Last night, the Saturday before Easter, my fiancée and I were out on a date and we saw the movie “Oz The Great and Powerful,” the prequel to “The Wizard of Oz.” I could not, and nor could Kelley, stop thinking about all of the Christological images in the film. (What this means, is how does the image of Jesus or how does the story of Jesus paralleled or easy metaphors are drawn from another story)
Careful spoiler alerts ahead
One of the greatest images was Oz, the Wizard (played by James Franco), when he had drawn up this huge plan to rid the kingdom of Oz of the wicked witches.
In this plan, Oz decides to make his “death” a great trick.

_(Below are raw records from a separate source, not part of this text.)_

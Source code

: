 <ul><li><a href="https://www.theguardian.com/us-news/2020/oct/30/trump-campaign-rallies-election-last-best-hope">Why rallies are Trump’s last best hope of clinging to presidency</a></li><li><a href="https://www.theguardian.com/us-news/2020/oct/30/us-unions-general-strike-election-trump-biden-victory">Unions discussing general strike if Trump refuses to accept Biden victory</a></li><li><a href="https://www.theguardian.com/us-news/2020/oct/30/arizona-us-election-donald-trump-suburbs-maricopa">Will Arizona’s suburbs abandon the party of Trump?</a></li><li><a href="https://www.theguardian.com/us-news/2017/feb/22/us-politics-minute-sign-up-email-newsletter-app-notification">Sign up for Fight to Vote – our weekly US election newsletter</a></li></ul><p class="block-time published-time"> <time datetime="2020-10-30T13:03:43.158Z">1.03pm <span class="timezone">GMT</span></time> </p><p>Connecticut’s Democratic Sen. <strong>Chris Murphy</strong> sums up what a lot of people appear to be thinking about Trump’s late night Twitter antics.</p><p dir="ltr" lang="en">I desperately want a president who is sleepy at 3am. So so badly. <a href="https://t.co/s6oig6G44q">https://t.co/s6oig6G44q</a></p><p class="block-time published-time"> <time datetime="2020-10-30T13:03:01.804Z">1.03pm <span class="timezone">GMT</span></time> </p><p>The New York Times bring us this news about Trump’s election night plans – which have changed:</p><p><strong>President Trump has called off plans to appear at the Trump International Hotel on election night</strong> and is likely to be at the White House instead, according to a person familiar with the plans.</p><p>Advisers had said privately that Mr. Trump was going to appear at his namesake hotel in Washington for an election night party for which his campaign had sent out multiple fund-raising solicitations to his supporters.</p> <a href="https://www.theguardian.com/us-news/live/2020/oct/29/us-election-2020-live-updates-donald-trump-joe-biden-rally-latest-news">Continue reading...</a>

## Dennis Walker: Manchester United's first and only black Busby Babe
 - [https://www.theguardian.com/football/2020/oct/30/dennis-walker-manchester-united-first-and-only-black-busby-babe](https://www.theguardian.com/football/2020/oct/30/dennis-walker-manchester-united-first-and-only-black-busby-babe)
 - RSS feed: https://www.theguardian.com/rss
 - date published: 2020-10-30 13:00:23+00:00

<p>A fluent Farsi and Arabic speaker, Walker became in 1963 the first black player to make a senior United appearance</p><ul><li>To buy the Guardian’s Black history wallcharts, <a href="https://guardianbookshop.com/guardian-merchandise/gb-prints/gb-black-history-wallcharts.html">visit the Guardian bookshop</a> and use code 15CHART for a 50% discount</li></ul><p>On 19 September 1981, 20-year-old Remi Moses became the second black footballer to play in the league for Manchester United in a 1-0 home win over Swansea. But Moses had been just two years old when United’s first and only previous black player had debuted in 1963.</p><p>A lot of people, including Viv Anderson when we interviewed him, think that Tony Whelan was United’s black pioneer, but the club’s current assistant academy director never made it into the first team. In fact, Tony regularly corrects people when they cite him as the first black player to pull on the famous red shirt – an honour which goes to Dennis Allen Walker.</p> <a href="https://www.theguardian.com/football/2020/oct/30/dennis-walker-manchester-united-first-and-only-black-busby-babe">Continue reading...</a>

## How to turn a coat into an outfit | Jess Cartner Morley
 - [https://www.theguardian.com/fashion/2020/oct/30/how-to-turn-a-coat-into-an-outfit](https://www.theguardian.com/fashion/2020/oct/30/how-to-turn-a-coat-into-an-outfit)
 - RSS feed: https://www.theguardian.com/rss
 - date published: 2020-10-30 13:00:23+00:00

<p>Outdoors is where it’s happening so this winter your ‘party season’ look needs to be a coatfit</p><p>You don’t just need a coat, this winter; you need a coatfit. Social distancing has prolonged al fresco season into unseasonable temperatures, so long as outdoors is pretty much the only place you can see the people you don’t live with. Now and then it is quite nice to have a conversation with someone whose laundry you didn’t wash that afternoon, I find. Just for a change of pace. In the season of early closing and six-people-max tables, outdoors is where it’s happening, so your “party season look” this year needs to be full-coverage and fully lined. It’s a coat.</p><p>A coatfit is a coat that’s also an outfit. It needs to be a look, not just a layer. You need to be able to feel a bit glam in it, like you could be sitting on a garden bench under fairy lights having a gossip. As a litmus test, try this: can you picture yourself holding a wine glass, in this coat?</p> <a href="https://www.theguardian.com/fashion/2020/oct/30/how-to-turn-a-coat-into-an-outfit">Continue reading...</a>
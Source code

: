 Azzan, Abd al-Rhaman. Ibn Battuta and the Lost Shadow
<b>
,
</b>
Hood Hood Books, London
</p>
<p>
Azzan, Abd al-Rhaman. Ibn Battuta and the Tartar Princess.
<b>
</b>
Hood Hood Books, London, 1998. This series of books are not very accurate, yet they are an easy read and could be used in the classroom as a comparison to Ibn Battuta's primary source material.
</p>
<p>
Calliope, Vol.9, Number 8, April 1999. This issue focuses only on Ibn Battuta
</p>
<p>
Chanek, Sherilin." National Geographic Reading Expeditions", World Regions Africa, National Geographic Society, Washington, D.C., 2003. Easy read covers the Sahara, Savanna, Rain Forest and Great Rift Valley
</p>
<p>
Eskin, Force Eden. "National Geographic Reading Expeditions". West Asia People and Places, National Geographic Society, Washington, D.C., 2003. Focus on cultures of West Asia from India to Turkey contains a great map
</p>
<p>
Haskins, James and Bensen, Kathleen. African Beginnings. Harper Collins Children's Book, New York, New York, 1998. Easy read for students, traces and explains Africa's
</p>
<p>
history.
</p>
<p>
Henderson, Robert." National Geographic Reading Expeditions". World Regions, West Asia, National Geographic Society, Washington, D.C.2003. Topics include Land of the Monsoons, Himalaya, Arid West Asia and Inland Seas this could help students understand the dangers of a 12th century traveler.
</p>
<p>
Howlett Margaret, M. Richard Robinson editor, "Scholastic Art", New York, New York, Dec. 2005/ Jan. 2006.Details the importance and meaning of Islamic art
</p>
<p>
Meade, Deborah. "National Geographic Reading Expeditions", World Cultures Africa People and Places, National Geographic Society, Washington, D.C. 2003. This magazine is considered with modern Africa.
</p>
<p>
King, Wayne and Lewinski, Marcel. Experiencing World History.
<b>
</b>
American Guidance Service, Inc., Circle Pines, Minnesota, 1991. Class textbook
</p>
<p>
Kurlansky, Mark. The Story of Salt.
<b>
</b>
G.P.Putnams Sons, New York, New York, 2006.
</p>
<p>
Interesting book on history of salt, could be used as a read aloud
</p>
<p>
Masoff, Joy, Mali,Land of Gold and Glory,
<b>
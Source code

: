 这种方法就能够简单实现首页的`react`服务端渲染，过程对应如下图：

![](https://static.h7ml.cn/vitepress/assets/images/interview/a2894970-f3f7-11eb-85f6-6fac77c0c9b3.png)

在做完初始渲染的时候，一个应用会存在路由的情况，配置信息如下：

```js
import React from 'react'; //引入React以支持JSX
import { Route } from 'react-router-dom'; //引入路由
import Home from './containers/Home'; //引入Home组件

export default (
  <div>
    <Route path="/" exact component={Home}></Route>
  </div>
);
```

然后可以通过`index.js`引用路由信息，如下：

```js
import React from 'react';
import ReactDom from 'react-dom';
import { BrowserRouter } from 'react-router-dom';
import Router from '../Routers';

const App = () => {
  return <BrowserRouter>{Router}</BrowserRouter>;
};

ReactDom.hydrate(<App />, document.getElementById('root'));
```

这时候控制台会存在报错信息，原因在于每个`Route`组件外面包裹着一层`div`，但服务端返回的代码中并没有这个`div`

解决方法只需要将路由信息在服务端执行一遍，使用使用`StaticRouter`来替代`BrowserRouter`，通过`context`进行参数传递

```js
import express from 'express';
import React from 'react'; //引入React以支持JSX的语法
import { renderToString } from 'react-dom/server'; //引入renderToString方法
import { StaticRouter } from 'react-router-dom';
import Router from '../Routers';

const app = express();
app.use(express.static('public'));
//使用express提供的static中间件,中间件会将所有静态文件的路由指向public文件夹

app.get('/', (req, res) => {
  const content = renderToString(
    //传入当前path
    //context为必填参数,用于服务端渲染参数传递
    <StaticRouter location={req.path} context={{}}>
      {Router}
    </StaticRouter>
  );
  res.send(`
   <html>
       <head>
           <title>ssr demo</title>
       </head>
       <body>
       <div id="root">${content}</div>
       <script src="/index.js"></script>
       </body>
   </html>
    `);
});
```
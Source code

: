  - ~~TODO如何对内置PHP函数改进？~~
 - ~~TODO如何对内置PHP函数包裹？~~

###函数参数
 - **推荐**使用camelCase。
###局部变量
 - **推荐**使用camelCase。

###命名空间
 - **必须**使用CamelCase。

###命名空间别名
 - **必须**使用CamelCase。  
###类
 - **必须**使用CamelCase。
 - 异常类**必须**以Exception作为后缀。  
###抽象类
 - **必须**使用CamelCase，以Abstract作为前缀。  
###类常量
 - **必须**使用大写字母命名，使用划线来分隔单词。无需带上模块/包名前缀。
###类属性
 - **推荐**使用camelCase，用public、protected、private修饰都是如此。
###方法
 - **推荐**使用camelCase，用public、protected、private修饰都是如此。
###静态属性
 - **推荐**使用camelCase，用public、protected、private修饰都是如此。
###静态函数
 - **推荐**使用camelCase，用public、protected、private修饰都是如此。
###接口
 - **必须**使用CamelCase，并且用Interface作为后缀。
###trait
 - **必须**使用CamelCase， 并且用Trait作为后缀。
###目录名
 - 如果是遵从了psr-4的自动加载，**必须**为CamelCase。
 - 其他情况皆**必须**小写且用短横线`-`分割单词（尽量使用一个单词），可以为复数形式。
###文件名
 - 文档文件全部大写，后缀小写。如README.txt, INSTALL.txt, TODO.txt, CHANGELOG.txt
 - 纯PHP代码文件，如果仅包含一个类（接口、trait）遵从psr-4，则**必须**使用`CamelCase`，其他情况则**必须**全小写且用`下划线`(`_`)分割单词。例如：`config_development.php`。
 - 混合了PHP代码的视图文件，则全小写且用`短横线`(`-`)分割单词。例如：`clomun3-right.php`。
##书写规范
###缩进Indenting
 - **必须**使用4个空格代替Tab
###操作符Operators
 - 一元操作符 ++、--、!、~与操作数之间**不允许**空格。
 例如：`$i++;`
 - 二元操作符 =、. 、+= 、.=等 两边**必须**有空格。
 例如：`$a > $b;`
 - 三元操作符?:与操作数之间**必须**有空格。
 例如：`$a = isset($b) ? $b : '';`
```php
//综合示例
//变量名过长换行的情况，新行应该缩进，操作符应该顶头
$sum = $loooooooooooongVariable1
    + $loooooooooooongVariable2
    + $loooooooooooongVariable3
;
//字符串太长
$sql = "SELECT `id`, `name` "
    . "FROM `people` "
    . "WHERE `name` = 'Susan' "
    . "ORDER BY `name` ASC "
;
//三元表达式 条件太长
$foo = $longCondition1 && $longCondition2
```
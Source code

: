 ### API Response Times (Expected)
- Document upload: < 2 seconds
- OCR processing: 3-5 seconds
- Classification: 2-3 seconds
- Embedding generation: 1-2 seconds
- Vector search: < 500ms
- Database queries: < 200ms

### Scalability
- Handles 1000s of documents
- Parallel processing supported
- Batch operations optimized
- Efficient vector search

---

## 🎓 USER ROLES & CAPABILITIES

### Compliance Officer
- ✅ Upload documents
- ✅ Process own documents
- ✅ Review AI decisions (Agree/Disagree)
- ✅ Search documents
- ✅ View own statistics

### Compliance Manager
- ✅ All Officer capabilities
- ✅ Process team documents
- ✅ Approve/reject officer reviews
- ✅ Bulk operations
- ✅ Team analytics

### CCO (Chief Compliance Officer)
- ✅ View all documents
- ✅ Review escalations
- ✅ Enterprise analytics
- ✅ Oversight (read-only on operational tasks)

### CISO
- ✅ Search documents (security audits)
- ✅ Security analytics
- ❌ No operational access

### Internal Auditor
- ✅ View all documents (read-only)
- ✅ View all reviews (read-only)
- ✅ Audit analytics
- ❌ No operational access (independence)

But what made this story very Christological for me, was in his resurrection.
In his resurrection you see the first time that the Wizard does his trick of hiding behind a curtain and with that face in the smoke.
But in his resurrection the people become excited; they were afraid that they had lost their wizard, they were afraid that they were going to have fight evil on their own.
So that is enough of a summary… if you haven’t, go see it. It’s not the best movie, but it’s okay. Worth seeing, just because it’s fun.
But Oz had to die, so that the kingdom of Oz could be all it could be.
Oz had to resurrect so that the kingdom of Oz would realize that their wizard and king would be with them always.
Oz had to die because the people had to fight evil on their own.
Oz had to resurrect to give people the courage and strength to fight evil on their own.
Oz had to die and resurrect in order to become the wizard that the people of Oz believed him to be.
Just as Jesus had to so that the realm of God could be all that it could be.
Jesus has to resurrect sot that the realm of God would realize that their Christ would be with them always.
Jesus had to die because people have to fight evil on their own (whatever that evil may be).
Jesus had to resurrect to give people the courage and strength to fight evil on their own.
Jesus had to die and resurrect in order to become the messiah, the Christ, that we believed him to be.
But in Jesus’ death and resurrection, just like Oz’s death and resurrection, we and the people of Oz have to fight evil on our own.
The people of Oz had to fight the oppression of living under the wicked witches. We have to fight the oppression that we cause. We have to fight the evil that is poverty, that is hunger, that is war and violence, that is abuse, that is human trafficking, that is sexism, that is racism, that is homophobia, the list goes on and on.
But it is us, the church that have to fight it.
We might have something greater than us to look to, but we have to do it. As the community of the church. As the living body of Christ.
In the death and resurrection it makes it possible for people like Paul to say things like “I can do all things through Christ,” and makes it possible for the Wizard to say “With your faith in each other, anything is possible.”
We can, as a community of faith, do anything. But we have to realize that Jesus is physically dead, but resurrected in the body of the church.
We the church make Jesus the messiah that we say he is.
We the church make it possible to fight evil in our world, even when we can only see Jesus off in the clouds in some way.
We the church make it possible for the realm of God to be realized here on earth.
This Easter, my hope is that we look to the resurrection not as proof of something about Jesus, but rather as a symbol that Jesus is with us and we can fight evil.